The 4 of us (Sara, Hannah, and Becky + Katy, Sara's friend) arrived safe and sound last night to be met by a very excited mum and dad, who have been looking forward to this pretty much since they returned here from the UK in september. We promptly piled into one cab to drive the 30 mins to Kolkata old town where mum and dad live. Me and dad shared the front seat with the driver and the rest were squashed in the back, a trick we tried again today in an auto- rickshaw. Driving across the city in the middle of the night, there were only a few dogs and the odd person to be seen, but come daytime the roads are a cacophony of car, bus, and truck, and Tuk-tuk horns, the shouts of rickshaw pullers and the bustle of people. We have just been for a wander round the local area this afternoon.
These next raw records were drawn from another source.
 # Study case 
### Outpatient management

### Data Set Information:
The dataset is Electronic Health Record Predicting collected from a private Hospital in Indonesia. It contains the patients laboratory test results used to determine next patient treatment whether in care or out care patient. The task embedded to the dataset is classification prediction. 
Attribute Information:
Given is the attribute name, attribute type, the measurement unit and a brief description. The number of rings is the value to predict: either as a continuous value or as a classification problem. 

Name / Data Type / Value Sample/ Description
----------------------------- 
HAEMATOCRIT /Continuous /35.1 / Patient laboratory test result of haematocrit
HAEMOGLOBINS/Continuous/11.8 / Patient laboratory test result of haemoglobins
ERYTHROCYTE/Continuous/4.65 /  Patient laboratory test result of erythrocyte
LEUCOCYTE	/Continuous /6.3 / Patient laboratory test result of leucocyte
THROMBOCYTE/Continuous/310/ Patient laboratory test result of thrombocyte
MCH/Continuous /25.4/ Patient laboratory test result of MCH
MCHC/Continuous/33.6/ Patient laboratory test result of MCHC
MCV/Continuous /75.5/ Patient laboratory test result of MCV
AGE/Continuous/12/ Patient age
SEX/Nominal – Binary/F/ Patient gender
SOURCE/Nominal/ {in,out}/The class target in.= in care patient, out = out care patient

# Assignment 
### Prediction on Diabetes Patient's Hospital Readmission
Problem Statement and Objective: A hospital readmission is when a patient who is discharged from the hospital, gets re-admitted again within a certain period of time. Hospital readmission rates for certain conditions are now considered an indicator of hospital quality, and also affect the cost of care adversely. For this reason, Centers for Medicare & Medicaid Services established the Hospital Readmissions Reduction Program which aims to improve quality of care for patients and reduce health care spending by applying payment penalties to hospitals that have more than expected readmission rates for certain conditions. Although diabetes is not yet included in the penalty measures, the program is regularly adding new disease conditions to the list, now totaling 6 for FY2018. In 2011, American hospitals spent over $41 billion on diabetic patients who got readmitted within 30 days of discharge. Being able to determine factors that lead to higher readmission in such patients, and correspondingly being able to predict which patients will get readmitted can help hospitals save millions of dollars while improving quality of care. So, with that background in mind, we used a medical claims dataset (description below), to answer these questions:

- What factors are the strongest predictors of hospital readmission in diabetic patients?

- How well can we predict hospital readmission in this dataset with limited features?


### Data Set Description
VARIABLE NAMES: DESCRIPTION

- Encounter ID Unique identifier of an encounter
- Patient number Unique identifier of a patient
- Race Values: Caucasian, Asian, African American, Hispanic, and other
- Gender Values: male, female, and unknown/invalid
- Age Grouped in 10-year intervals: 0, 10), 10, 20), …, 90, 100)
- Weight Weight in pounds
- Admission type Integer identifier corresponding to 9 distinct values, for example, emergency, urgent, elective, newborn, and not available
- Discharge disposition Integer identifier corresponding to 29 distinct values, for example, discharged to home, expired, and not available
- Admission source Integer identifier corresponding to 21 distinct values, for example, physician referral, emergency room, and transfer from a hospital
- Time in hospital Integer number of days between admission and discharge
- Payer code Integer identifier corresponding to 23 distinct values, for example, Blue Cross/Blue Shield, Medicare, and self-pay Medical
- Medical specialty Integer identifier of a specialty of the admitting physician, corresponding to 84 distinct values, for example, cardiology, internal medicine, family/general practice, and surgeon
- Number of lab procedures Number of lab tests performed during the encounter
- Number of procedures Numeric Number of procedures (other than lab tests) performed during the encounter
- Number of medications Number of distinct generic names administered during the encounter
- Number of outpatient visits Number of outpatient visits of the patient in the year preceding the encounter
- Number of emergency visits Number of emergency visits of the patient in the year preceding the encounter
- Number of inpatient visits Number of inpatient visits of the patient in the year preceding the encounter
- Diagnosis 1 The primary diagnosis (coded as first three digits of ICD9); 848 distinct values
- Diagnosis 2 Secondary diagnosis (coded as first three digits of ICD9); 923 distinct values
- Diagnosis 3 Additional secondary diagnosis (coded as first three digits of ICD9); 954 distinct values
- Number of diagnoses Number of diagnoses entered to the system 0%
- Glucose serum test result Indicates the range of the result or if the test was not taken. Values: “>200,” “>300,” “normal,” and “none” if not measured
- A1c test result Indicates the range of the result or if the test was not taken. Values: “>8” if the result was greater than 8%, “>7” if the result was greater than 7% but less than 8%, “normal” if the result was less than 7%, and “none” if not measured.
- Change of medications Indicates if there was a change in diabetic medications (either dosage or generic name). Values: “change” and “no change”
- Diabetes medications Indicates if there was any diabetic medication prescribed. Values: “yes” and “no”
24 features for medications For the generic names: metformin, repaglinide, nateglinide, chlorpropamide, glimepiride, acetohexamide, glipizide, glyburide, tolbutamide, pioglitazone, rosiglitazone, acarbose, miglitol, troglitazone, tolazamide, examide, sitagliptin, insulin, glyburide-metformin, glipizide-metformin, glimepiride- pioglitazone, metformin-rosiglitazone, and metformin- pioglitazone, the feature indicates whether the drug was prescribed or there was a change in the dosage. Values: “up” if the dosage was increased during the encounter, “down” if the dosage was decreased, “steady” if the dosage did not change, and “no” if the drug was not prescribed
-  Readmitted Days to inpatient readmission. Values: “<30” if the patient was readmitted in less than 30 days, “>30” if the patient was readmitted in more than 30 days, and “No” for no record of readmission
Taking in the chai stands, barbers and shoe shiners on the edge of the streets. Wirey armed rickshaw pullers, Cycle trailers loaded 10 feet high, stands loaded with marigolds and other flowers, kids playing cricket. We headed down to the river about 20mins walk away; the Hooghly a tributary of the Ganges. On route we were passed by funeral trucks, and paused to see a dead elderly lady being lifted from one of these on her flower strewn bier. We also crossed the railway which is lined on either side by innumerable slum dwellings. The river where the cremated dead are commitited to holy waters is banked with the detritus of puja idols. These are created for holy festivals from bamboo and papier-mache often quite large and intricate. Once the festival is over they too are carried down to the river and dumped into its murky flow. Despite the evident filth of this river, people who live by it use it to wash themselves and their clothes, use it to cook and drink and believe it has healing properties. There is much evident poverty the minute you step outside the front gate, and this isn't anywhere near as bad as it gets. So our first afternoon has thrown us into India in all its reality. It seems amazing that mum and dad are just living here everyday and getting on with it all, but it is vibrant and colourful and exciting to be here. Great to be eased in with people who know their way around and can speak enough Bengali to get by. I'm loving it already.

2 comments:

Lisa said...

As the crow flies.....lovely to hear that you are enjoying your lovely self! Sounds amazing, and so far away from the experience of the masses in England right now...mince pie overdose and mass commercialism. Although the hustle bustle and sound of the tuc tuc horns could be central brighton at peak shopping time right now!
You take care Becky Crow, and I'll raise a glass to you with my nut roast, woolly jumper and queen's speech on the big day. Lisa xx

Dicky Darling said...

Glad you got there safely & i'm already looking forward to the next installment of the Crow diaries. It's nice to be in a peaceful house after the bustle of kent. I will keep away from central brighton since reading lisa's comment. Take care, love Bad Boy.